By John I. Goodlad

Jossey-Bass. 427 pp. $21.95

THE 1980s witnessed a parade of scholarly reports on public education. John Goodlad, author of one such report (the 1984 A Place Called School) now turns his attention to the manner in which the U.S. prepares people to teach in public schools. What he reports in Teachers for Our Nation's Schools is, painfully, what those of us who have been through teacher education have been saying for, lo, these many years: Teacher education courses are "Mickey Mouse," programs are second rate and most real learning about how to teach kids occurs on the job.

If you didn't believe us, just read this book. If you did believe us, but felt sheepish about drawing on mere anecdotes from your teacher friends to argue the point, you now have the full force of a nationwide study supported by Danforth, Ford, MacArthur et al., researched by whole teams of scholars, loaded with data and authored by the former dean of education at UCLA.

But Goodlad does plenty more than just fill in the spaces between the anecdotes. He elaborates with clear insight the history that has brought teacher education to its present deplorable state and, because of the breadth of the study, speaks with more authority on the subject than anyone else. So, as I tell my ninth graders when I really want their attention, you, listen up.

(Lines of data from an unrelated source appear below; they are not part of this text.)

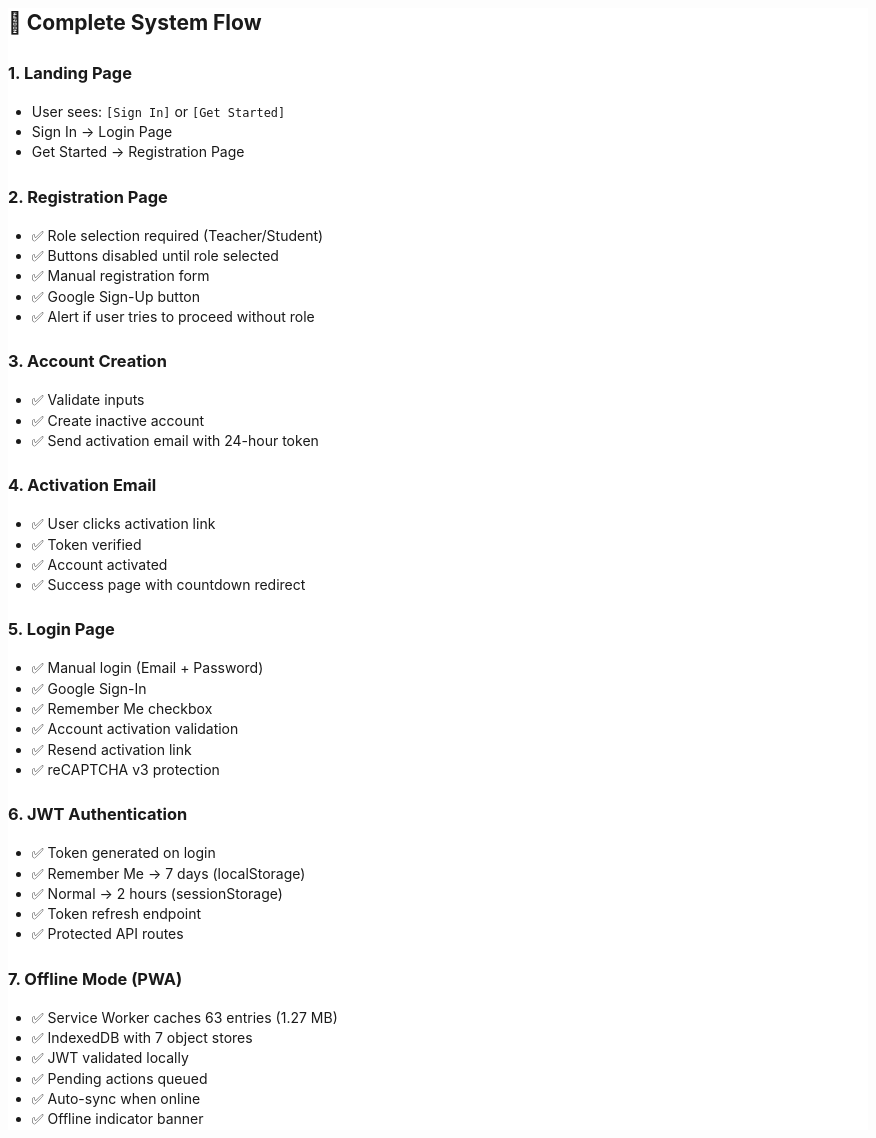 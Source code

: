 
## 🎯 Complete System Flow

### 1. **Landing Page**
- User sees: `[Sign In]` or `[Get Started]`
- Sign In → Login Page
- Get Started → Registration Page

### 2. **Registration Page**
- ✅ Role selection required (Teacher/Student)
- ✅ Buttons disabled until role selected
- ✅ Manual registration form
- ✅ Google Sign-Up button
- ✅ Alert if user tries to proceed without role

### 3. **Account Creation**
- ✅ Validate inputs
- ✅ Create inactive account
- ✅ Send activation email with 24-hour token

### 4. **Activation Email**
- ✅ User clicks activation link
- ✅ Token verified
- ✅ Account activated
- ✅ Success page with countdown redirect

### 5. **Login Page**
- ✅ Manual login (Email + Password)
- ✅ Google Sign-In
- ✅ Remember Me checkbox
- ✅ Account activation validation
- ✅ Resend activation link
- ✅ reCAPTCHA v3 protection

### 6. **JWT Authentication**
- ✅ Token generated on login
- ✅ Remember Me → 7 days (localStorage)
- ✅ Normal → 2 hours (sessionStorage)
- ✅ Token refresh endpoint
- ✅ Protected API routes

### 7. **Offline Mode (PWA)**
- ✅ Service Worker caches 63 entries (1.27 MB)
- ✅ IndexedDB with 7 object stores
- ✅ JWT validated locally
- ✅ Pending actions queued
- ✅ Auto-sync when online
- ✅ Offline indicator banner
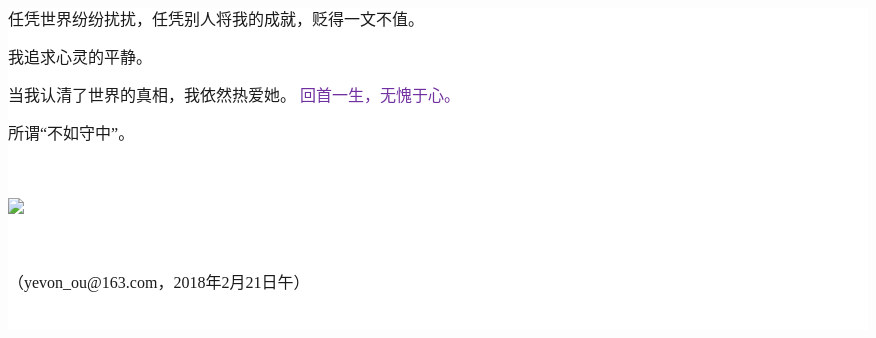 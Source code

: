<span style="font-size: 16px;line-height: 24px;font-family: 华文楷体;">
          任凭世界纷纷扰扰，任凭别人将我的成就，贬得一文不值。
         </span>
</p>
<p style="white-space: normal;line-height: 24px;">
<span style="font-size: 16px;line-height: 24px;font-family: 华文楷体;">
          我追求心灵的平静。
         </span>
</p>
<p style="white-space: normal;line-height: 24px;">
<span style="font-size: 16px;line-height: 24px;font-family: 华文楷体;">
          当我认清了世界的真相，我依然热爱她。
          <span style="color: rgb(112, 48, 160);">
           回首一生，无愧于心。
          </span>
</span>
</p>
<p style="white-space: normal;line-height: 24px;">
<span style="font-size: 16px;line-height: 24px;font-family: 华文楷体;">
          所谓“不如守中”。
         </span>
<span style="font-family: 华文楷体;font-size: 16px;">
</span>
</p>
<p style="white-space: normal;line-height: 24px;">
<br/>
</p>
<p style="white-space: normal;">
<img class="" data-copyright="0" data-ratio="0.5890625" data-s="300,640" data-src="" data-type="jpeg" data-w="640" src="{{ '/img/Ok4hZ0tV6r7XMSJofaLHhZ6Q6KUcjQEaKG7ReflN4otDwtyYH3z62ianlIHQ4WpduicyuTuib2FPHVal59RvbIdYA.jpeg' | prepend: site.img | replace: '//','/' }}"/>
</p>
<p style="white-space: normal;line-height: 24px;">
<br/>
</p>
<p style="white-space: normal;line-height: 24px;">
<span style="font-size: 16px;line-height: 24px;font-family: 华文楷体;">
</span>
</p>
<p style="white-space: normal;line-height: 24px;">
<span style="font-size: 16px;line-height: 24px;font-family: 华文楷体;">
</span>
</p>
<p style="white-space: normal;line-height: 24px;">
<span style="font-size: 16px;line-height: 24px;font-family: 华文楷体;">
          （yevon_ou@163.com，2018年2月21日午）
         </span>
</p>
<p>
<br/>
</p>
</div>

According to Goodlad, teacher education in the United States is today where medical education was in 1910. That was the year Abraham Flexner reported (in a study analogous to the present work) that medical education needed to end the practice of merely apprenticing generally educated students to practitioners and, instead, tie medical education more closely to universities and on-going medical research. Teacher education, claims Goodlad, finds itself at the same crossroads today.

So why has teacher education remained stuck at a kind of medieval stage of development (applying leeches, bleeding out bad humors etc.) while medicine, law and other professional programs have kept abreast of the modern world. Because, says Goodlad, departments of education have lost sight of their primary mission -- to educate future teachers -- and have been sucked into the reward system of higher education, which values research over good teaching.

While this is a lamentable fact in arts and sciences, it is catastrophic in teacher education where good teaching is not just a means but the end. Here the medium truly is the message; and, as Goodlad reports, the message that education students get from their professors is "Do as I say not as I do." While expounding innovative instructional strategies, they rely in their own practice almost exclusively on lecturing. It's not just bo-ring (what my students charge when I lecture too much), it's hypocritical.

Other institutional forces have also worked against good teacher education programs. Drawing on case studies from the 29 sites (universities and colleges) on which this research is based, Goodlad reports that numerous institutions, many of them former normal schools, experienced growth during the 1950s and '60s as they strove to become universities and then universities of note and along the way naturally tried to downplay their origins as teachers' colleges. The presence of a teacher education program on campus came to be seen as a kind of liability. Consequently, less money was made available for teacher education, piling fiscal woe onto already severely diminished self-esteem within the department.

Can this kind of problem be fixed? Goodlad's answer seems to be both "Maybe" and "It must be." Boards of trustees need first to get their priorities straight, placing teacher education front and center in the institution's statement of mission. Second, within the department of education itself, teacher training must become top priority with a fully dedicated budget and faculty group. This will probably mean rethinking the value system within the program to reward good teaching above research. Education professors must be exemplars of teaching practice -- very much a full time commitment.

Teachers for Our Nation's Schools should be read by all persons of influence in higher education, especially trustees, presidents and education faculty. If we're lucky, this study will do for teacher education what Flexner's did for medical education. If it does not, we're in very serious trouble.

James Nehring teaches at Bethlehem High School in Delmar, N.Y., and is the author of "Why Do We Gotta Do This Stuff, Mr. Nehring? Notes from a Teacher's Day in School."